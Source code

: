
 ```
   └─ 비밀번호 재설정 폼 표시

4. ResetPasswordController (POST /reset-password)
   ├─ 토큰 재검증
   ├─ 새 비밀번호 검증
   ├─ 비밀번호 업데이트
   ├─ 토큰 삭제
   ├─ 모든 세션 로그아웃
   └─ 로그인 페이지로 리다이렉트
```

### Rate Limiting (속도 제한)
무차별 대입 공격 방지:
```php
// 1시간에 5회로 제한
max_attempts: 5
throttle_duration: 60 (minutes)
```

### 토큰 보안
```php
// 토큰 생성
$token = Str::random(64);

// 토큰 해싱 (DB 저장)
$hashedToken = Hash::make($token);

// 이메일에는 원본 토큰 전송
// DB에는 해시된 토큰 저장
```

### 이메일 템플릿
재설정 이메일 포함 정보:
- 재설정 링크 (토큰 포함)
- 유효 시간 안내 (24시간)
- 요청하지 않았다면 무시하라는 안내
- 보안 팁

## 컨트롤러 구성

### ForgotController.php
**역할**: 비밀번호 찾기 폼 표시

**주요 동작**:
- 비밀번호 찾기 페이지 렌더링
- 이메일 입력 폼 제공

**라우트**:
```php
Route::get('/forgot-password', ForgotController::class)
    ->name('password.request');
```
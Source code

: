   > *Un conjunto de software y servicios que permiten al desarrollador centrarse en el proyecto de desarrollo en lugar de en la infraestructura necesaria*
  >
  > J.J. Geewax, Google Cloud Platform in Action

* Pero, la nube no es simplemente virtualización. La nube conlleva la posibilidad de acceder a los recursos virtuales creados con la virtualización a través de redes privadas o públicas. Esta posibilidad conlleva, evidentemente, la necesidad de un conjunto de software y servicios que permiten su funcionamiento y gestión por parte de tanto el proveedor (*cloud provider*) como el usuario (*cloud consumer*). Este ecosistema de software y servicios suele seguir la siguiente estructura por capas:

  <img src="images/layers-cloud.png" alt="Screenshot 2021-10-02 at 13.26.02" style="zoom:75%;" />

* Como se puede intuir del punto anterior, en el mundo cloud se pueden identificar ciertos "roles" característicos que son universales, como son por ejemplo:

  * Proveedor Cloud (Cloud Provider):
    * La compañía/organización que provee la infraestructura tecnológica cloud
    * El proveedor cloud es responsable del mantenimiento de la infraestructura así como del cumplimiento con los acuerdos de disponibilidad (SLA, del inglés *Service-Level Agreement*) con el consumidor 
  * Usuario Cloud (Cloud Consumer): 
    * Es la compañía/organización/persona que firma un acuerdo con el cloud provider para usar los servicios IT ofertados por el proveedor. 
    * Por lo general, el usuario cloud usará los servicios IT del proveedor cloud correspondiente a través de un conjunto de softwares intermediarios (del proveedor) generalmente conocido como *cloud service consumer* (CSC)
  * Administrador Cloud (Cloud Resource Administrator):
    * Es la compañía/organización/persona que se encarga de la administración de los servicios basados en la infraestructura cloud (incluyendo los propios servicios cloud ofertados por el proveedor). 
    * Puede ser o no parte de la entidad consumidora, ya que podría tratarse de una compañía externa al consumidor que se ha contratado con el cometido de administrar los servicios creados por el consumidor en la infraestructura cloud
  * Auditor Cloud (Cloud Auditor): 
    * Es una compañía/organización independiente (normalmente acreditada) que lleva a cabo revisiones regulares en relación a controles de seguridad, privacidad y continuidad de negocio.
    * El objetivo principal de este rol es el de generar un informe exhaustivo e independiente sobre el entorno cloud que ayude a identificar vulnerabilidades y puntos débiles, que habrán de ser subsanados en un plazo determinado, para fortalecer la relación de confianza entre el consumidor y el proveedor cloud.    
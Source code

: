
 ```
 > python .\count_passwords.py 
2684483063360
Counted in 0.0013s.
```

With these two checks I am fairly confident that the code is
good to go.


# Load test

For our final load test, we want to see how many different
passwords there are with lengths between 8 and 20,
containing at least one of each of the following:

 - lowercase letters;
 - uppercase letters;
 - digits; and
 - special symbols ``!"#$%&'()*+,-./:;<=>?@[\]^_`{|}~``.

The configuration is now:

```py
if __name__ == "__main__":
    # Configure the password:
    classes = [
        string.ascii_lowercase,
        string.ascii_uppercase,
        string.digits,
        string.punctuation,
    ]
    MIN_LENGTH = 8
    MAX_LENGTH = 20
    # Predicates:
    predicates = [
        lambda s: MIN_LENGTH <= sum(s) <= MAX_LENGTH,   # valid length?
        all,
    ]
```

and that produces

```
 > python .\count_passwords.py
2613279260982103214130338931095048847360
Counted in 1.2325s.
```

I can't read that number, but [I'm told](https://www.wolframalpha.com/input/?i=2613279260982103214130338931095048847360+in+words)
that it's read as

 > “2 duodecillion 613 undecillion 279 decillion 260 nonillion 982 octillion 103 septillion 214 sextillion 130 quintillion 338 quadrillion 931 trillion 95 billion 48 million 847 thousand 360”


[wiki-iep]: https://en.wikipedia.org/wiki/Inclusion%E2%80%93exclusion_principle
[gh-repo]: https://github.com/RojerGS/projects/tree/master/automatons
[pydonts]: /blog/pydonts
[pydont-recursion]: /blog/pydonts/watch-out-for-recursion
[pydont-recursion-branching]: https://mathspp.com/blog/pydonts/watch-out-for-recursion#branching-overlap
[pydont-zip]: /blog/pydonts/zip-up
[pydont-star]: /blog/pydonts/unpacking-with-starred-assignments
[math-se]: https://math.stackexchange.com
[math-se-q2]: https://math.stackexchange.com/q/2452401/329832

### What to produce
In the entries above, find the line with "Como se puede" and the line with "con el consumidor", then set down exactly those two and every line between them, nothing else.

### Exercise result
* Como se puede intuir del punto anterior, en el mundo cloud se pueden identificar ciertos "roles" característicos que son universales, como son por ejemplo:

  * Proveedor Cloud (Cloud Provider):
    * La compañía/organización que provee la infraestructura tecnológica cloud
    * El proveedor cloud es responsable del mantenimiento de la infraestructura así como del cumplimiento con los acuerdos de disponibilidad (SLA, del inglés *Service-Level Agreement*) con el consumidor 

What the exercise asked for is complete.